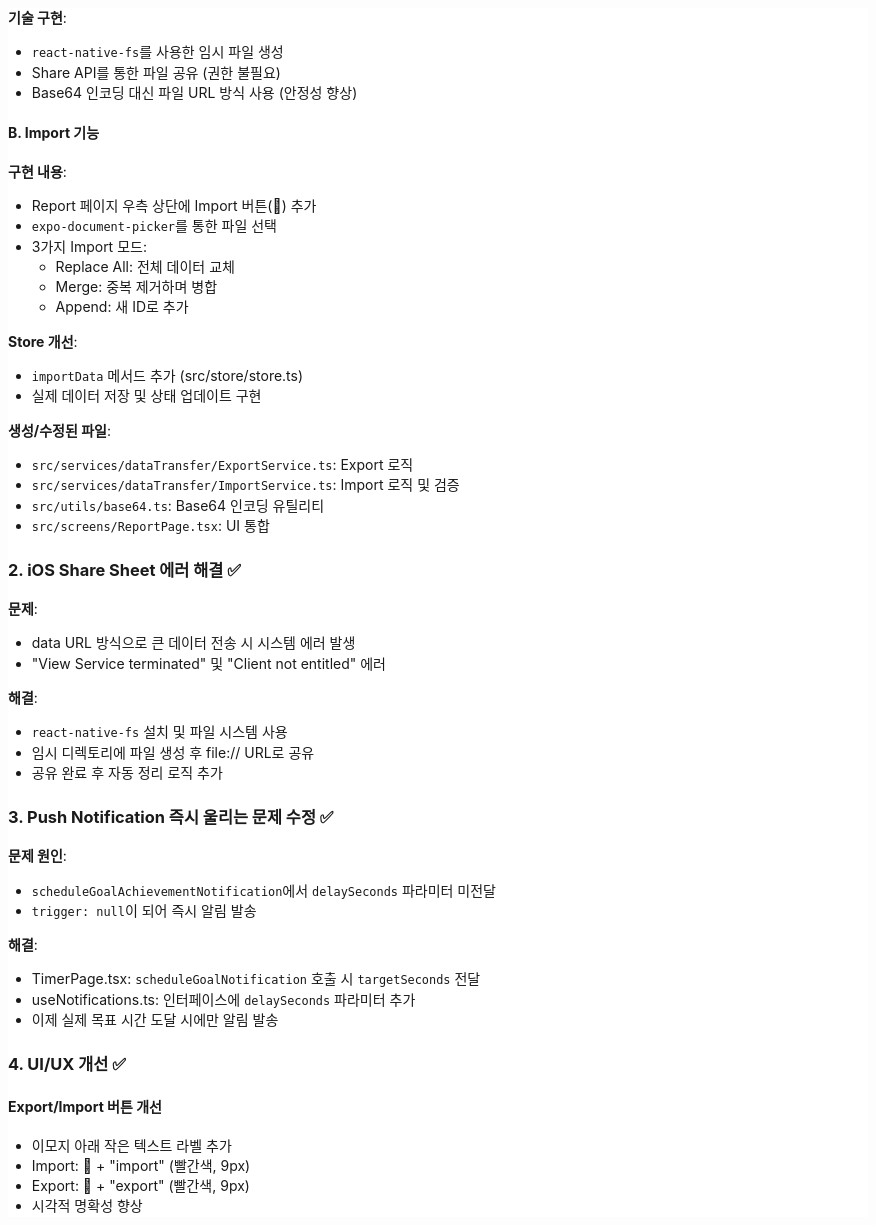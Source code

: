 **기술 구현**:
- `react-native-fs`를 사용한 임시 파일 생성
- Share API를 통한 파일 공유 (권한 불필요)
- Base64 인코딩 대신 파일 URL 방식 사용 (안정성 향상)

#### B. Import 기능
**구현 내용**:
- Report 페이지 우측 상단에 Import 버튼(📂) 추가
- `expo-document-picker`를 통한 파일 선택
- 3가지 Import 모드:
  - Replace All: 전체 데이터 교체
  - Merge: 중복 제거하며 병합
  - Append: 새 ID로 추가

**Store 개선**:
- `importData` 메서드 추가 (src/store/store.ts)
- 실제 데이터 저장 및 상태 업데이트 구현

**생성/수정된 파일**:
- `src/services/dataTransfer/ExportService.ts`: Export 로직
- `src/services/dataTransfer/ImportService.ts`: Import 로직 및 검증
- `src/utils/base64.ts`: Base64 인코딩 유틸리티
- `src/screens/ReportPage.tsx`: UI 통합

### 2. iOS Share Sheet 에러 해결 ✅

**문제**:
- data URL 방식으로 큰 데이터 전송 시 시스템 에러 발생
- "View Service terminated" 및 "Client not entitled" 에러

**해결**:
- `react-native-fs` 설치 및 파일 시스템 사용
- 임시 디렉토리에 파일 생성 후 file:// URL로 공유
- 공유 완료 후 자동 정리 로직 추가

### 3. Push Notification 즉시 울리는 문제 수정 ✅

**문제 원인**:
- `scheduleGoalAchievementNotification`에서 `delaySeconds` 파라미터 미전달
- `trigger: null`이 되어 즉시 알림 발송

**해결**:
- TimerPage.tsx: `scheduleGoalNotification` 호출 시 `targetSeconds` 전달
- useNotifications.ts: 인터페이스에 `delaySeconds` 파라미터 추가
- 이제 실제 목표 시간 도달 시에만 알림 발송

### 4. UI/UX 개선 ✅

#### Export/Import 버튼 개선
- 이모지 아래 작은 텍스트 라벨 추가
- Import: 📂 + "import" (빨간색, 9px)
- Export: 💾 + "export" (빨간색, 9px)
- 시각적 명확성 향상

=======

Exercise: Give the listing again exactly, excluding pictures.

Exercise response:
Source code

: **기술 구현**:
- `react-native-fs`를 사용한 임시 파일 생성
- Share API를 통한 파일 공유 (권한 불필요)
- Base64 인코딩 대신 파일 URL 방식 사용 (안정성 향상)

#### B. Import 기능
**구현 내용**:
- Report 페이지 우측 상단에 Import 버튼(📂) 추가
- `expo-document-picker`를 통한 파일 선택
- 3가지 Import 모드:
  - Replace All: 전체 데이터 교체
  - Merge: 중복 제거하며 병합
  - Append: 새 ID로 추가

**Store 개선**:
- `importData` 메서드 추가 (src/store/store.ts)
- 실제 데이터 저장 및 상태 업데이트 구현

**생성/수정된 파일**:
- `src/services/dataTransfer/ExportService.ts`: Export 로직
- `src/services/dataTransfer/ImportService.ts`: Import 로직 및 검증
- `src/utils/base64.ts`: Base64 인코딩 유틸리티
- `src/screens/ReportPage.tsx`: UI 통합

### 2. iOS Share Sheet 에러 해결 ✅

**문제**:
- data URL 방식으로 큰 데이터 전송 시 시스템 에러 발생
- "View Service terminated" 및 "Client not entitled" 에러

**해결**:
- `react-native-fs` 설치 및 파일 시스템 사용
- 임시 디렉토리에 파일 생성 후 file:// URL로 공유
- 공유 완료 후 자동 정리 로직 추가

### 3. Push Notification 즉시 울리는 문제 수정 ✅

**문제 원인**:
- `scheduleGoalAchievementNotification`에서 `delaySeconds` 파라미터 미전달
- `trigger: null`이 되어 즉시 알림 발송

**해결**:
- TimerPage.tsx: `scheduleGoalNotification` 호출 시 `targetSeconds` 전달
- useNotifications.ts: 인터페이스에 `delaySeconds` 파라미터 추가
- 이제 실제 목표 시간 도달 시에만 알림 발송

### 4. UI/UX 개선 ✅

#### Export/Import 버튼 개선
- 이모지 아래 작은 텍스트 라벨 추가
- Import: 📂 + "import" (빨간색, 9px)
- Export: 💾 + "export" (빨간색, 9px)
- 시각적 명확성 향상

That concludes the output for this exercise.